--- DATA LISTING Enclosed Below ---

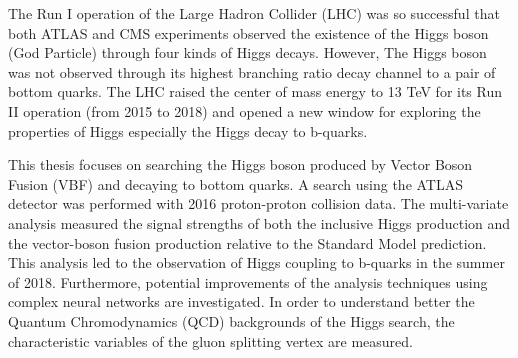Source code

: The Run I operation of the Large Hadron Collider (LHC) was so successful that both ATLAS and CMS experiments observed the existence of the Higgs boson (God Particle) through four kinds of Higgs decays. However, The Higgs boson was not observed through its highest branching ratio decay channel to a pair of bottom quarks. The LHC raised the center of mass energy to 13 TeV for its Run II operation (from 2015 to 2018) and opened a new window for exploring the properties of Higgs especially the Higgs decay to b-quarks.

This thesis focuses on searching the Higgs boson produced by Vector Boson Fusion (VBF) and decaying to bottom quarks. A search using the ATLAS detector was performed with 2016 proton-proton collision data. The multi-variate analysis measured the signal strengths of both the inclusive Higgs production and the vector-boson fusion production relative to the Standard Model prediction. This analysis led to the observation of Higgs coupling to b-quarks in the summer of 2018. Furthermore, potential improvements of the analysis techniques using complex neural networks are investigated. In order to understand better the Quantum Chromodynamics (QCD) backgrounds of the Higgs search, the characteristic variables of the gluon splitting vertex are measured.
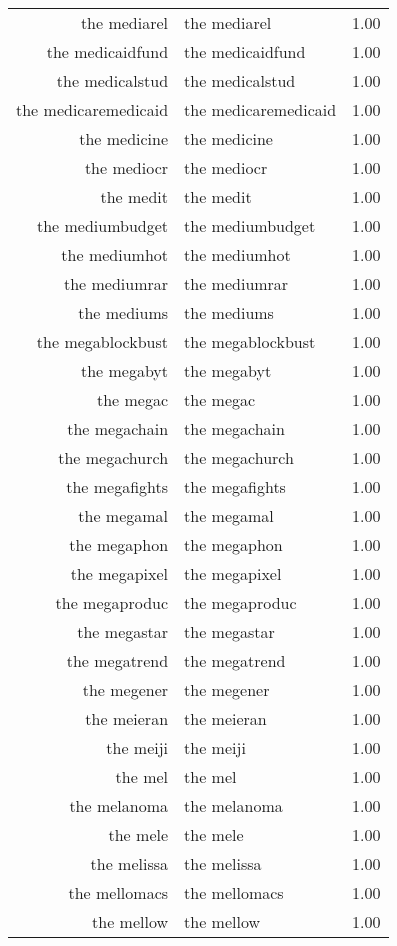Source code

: \begin{table}[ht]
\begin{tabular}{rlr}
  the mediarel & the mediarel & 1.00 \\ 
  the medicaidfund & the medicaidfund & 1.00 \\ 
  the medicalstud & the medicalstud & 1.00 \\ 
  the medicaremedicaid & the medicaremedicaid & 1.00 \\ 
  the medicine & the medicine & 1.00 \\ 
  the mediocr & the mediocr & 1.00 \\ 
  the medit & the medit & 1.00 \\ 
  the mediumbudget & the mediumbudget & 1.00 \\ 
  the mediumhot & the mediumhot & 1.00 \\ 
  the mediumrar & the mediumrar & 1.00 \\ 
  the mediums & the mediums & 1.00 \\ 
  the megablockbust & the megablockbust & 1.00 \\ 
  the megabyt & the megabyt & 1.00 \\ 
  the megac & the megac & 1.00 \\ 
  the megachain & the megachain & 1.00 \\ 
  the megachurch & the megachurch & 1.00 \\ 
  the megafights & the megafights & 1.00 \\ 
  the megamal & the megamal & 1.00 \\ 
  the megaphon & the megaphon & 1.00 \\ 
  the megapixel & the megapixel & 1.00 \\ 
  the megaproduc & the megaproduc & 1.00 \\ 
  the megastar & the megastar & 1.00 \\ 
  the megatrend & the megatrend & 1.00 \\ 
  the megener & the megener & 1.00 \\ 
  the meieran & the meieran & 1.00 \\ 
  the meiji & the meiji & 1.00 \\ 
  the mel & the mel & 1.00 \\ 
  the melanoma & the melanoma & 1.00 \\ 
  the mele & the mele & 1.00 \\ 
  the melissa & the melissa & 1.00 \\ 
  the mellomacs & the mellomacs & 1.00 \\ 
  the mellow & the mellow & 1.00 \\ 

\end{tabular}
\end{table}

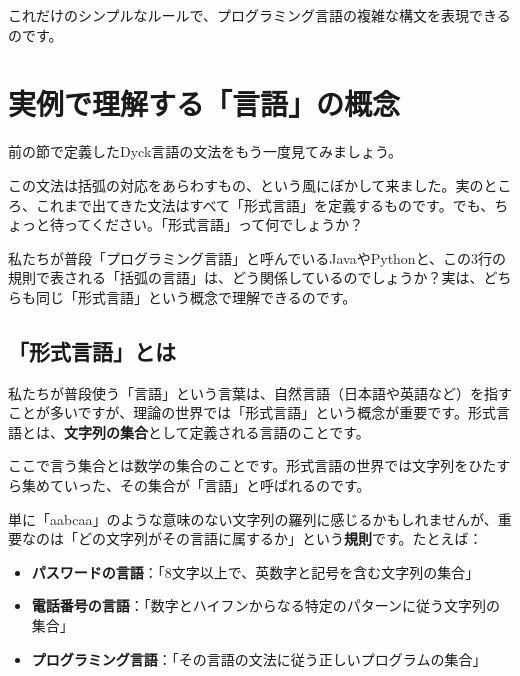 これだけのシンプルなルールで、プログラミング言語の複雑な構文を表現できるのです。

\hypertarget{chapter4-ux5b9fux4f8bux3067ux7406ux89e3ux3059ux308bux8a00ux8a9eux306eux6982ux5ff5}{%
\section{実例で理解する「言語」の概念}\label{chapter4-ux5b9fux4f8bux3067ux7406ux89e3ux3059ux308bux8a00ux8a9eux306eux6982ux5ff5}}

前の節で定義したDyck言語の文法をもう一度見てみましょう。

\begin{Shaded}
\begin{Highlighting}[]
\end{Highlighting}
\end{Shaded}

この文法は括弧の対応をあらわすもの、という風にぼかして来ました。実のところ、これまで出てきた文法はすべて「形式言語」を定義するものです。でも、ちょっと待ってください。「形式言語」って何でしょうか？

私たちが普段「プログラミング言語」と呼んでいるJavaやPythonと、この3行の規則で表される「括弧の言語」は、どう関係しているのでしょうか？実は、どちらも同じ「形式言語」という概念で理解できるのです。

\hypertarget{chapter4-ux5f62ux5f0fux8a00ux8a9eux3068ux306f}{%
\subsection{「形式言語」とは}\label{chapter4-ux5f62ux5f0fux8a00ux8a9eux3068ux306f}}

私たちが普段使う「言語」という言葉は、自然言語（日本語や英語など）を指すことが多いですが、理論の世界では「形式言語」という概念が重要です。形式言語とは、\textbf{文字列の集合}として定義される言語のことです。

ここで言う集合とは数学の集合のことです。形式言語の世界では文字列をひたすら集めていった、その集合が「言語」と呼ばれるのです。

単に「aabcaa」のような意味のない文字列の羅列に感じるかもしれませんが、重要なのは「どの文字列がその言語に属するか」という\textbf{規則}です。たとえば：

\begin{itemize}
\tightlist
\item
  \textbf{パスワードの言語}：「8文字以上で、英数字と記号を含む文字列の集合」
\item
  \textbf{電話番号の言語}：「数字とハイフンからなる特定のパターンに従う文字列の集合」
\item
  \textbf{プログラミング言語}：「その言語の文法に従う正しいプログラムの集合」
\end{itemize}

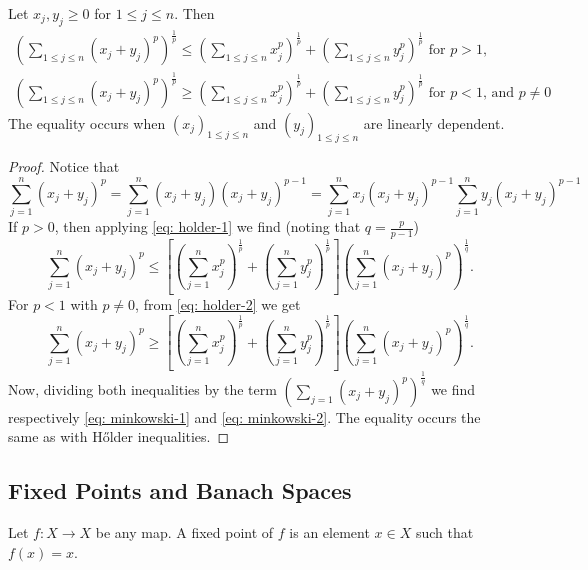 \begin{proposition}\label{prop: minkowski-ineq}
  Let \(x_j, y_j \geq 0\) for \(1 \leq j \leq n\). Then
  \begin{gather}
    \label{eq: minkowski-1}
    \left(\sum_{1 \leq j \leq n} (x_j + y_j)^p \right)^{\frac 1 p}
    \leq \left(\sum_{1 \leq j \leq n} x_j^p \right)^{\frac 1 p}
    + \left(\sum_{1 \leq j \leq n} y_j^p\right)^{\frac 1 p}
    \text{ for } p > 1,
    \\ \label{eq: minkowski-2}
    \left(\sum_{1 \leq j \leq n} (x_j + y_j)^p \right)^{\frac 1 p}
    \geq \left(\sum_{1 \leq j \leq n} x_j^p \right)^{\frac 1 p}
    + \left(\sum_{1 \leq j \leq n} y_j^p\right)^{\frac 1 p}
    \text{ for } p < 1 \text{, and } p \neq 0
  \end{gather}
  The equality occurs when \((x_j)_{1 \leq j \leq n}\) and \((y_j)_{1 \leq j
  \leq n}\) are linearly dependent.
\end{proposition}

\begin{proof}
  Notice that
  \[
    \sum_{j=1}^n (x_j + y_j)^p = \sum_{j=1}^n (x_j + y_j)(x_j + y_j)^{p-1}
    = \sum_{j=1}^n x_j (x_j + y_j)^{p-1} \sum_{j=1}^n y_j (x_j + y_j)^{p-1}
  \]
  If \(p > 0\), then applying \cref{eq: holder-1} we find (noting that \(q =
  \frac p {p - 1}\))
  \[
    \sum_{j=1}^n (x_j + y_j)^p \leq \left[
      \left(\sum_{j=1}^n x_j^p\right)^{\frac 1 p}
      + \left(\sum_{j=1}^n y_j^p\right)^{\frac 1 p}
    \right] \left(\sum_{j=1}^n (x_j + y_j)^p\right)^{\frac 1 q}.
  \]
  For \(p < 1\) with \(p \neq 0\), from \cref{eq: holder-2} we get
  \[
    \sum_{j=1}^n (x_j + y_j)^p \geq \left[
      \left(\sum_{j=1}^n x_j^p\right)^{\frac 1 p}
      + \left(\sum_{j=1}^n y_j^p\right)^{\frac 1 p}
    \right] \left(\sum_{j=1}^n (x_j + y_j)^p\right)^{\frac 1 q}.
  \]
  Now, dividing both inequalities by the term \(\left(\sum_{j=1} (x_j + y_j)^p
  \right)^{\frac 1 q}\) we find respectively \cref{eq: minkowski-1} and
  \cref{eq: minkowski-2}. The equality occurs the same as with H\H{o}lder
  inequalities.
\end{proof}

\subsection{Fixed Points and Banach Spaces}

\begin{definition}\label{def:fixed-point}
  Let \(f: X \to X\) be any map. A fixed point of \(f\) is an element \(x \in X\)
  such that \(f(x) = x\).
\end{definition}

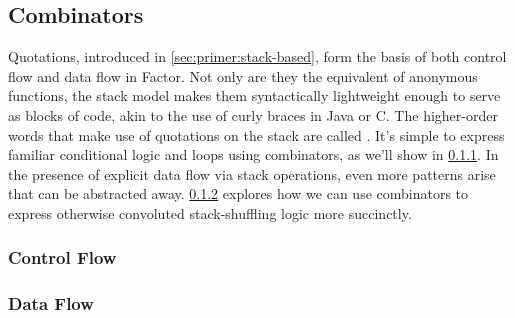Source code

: \subsection{Combinators}\label{sec:primer:combinators}

Quotations, introduced in \cref{sec:primer:stack-based}, form the basis of both
control flow and data flow in Factor.  Not only are they the equivalent of
anonymous functions, the stack model makes them syntactically lightweight
enough to serve as blocks of code, akin to the use of curly braces in Java or
C.  The higher-order words that make use of quotations on the stack are called
.  It's simple to express familiar conditional logic and
loops using combinators, as we'll show in \cref{sec:primer:control-flow}.  In
the presence of explicit data flow via stack operations, even more patterns
arise that can be abstracted away.  \cref{sec:primer:data-flow} explores how we
can use combinators to express otherwise convoluted stack-shuffling logic more
succinctly.

\subsubsection{Control Flow}\label{sec:primer:control-flow}

\subsubsection{Data Flow}\label{sec:primer:data-flow}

--- End of Enclosed DATA LISTING ---

From the first line above to the line containing "decay to b-quarks.", repeat each line exactly. Pictures stay out.

Source code

: The Run I operation of the Large Hadron Collider (LHC) was so successful that both ATLAS and CMS experiments observed the existence of the Higgs boson (God Particle) through four kinds of Higgs decays. However, The Higgs boson was not observed through its highest branching ratio decay channel to a pair of bottom quarks. The LHC raised the center of mass energy to 13 TeV for its Run II operation (from 2015 to 2018) and opened a new window for exploring the properties of Higgs especially the Higgs decay to b-quarks.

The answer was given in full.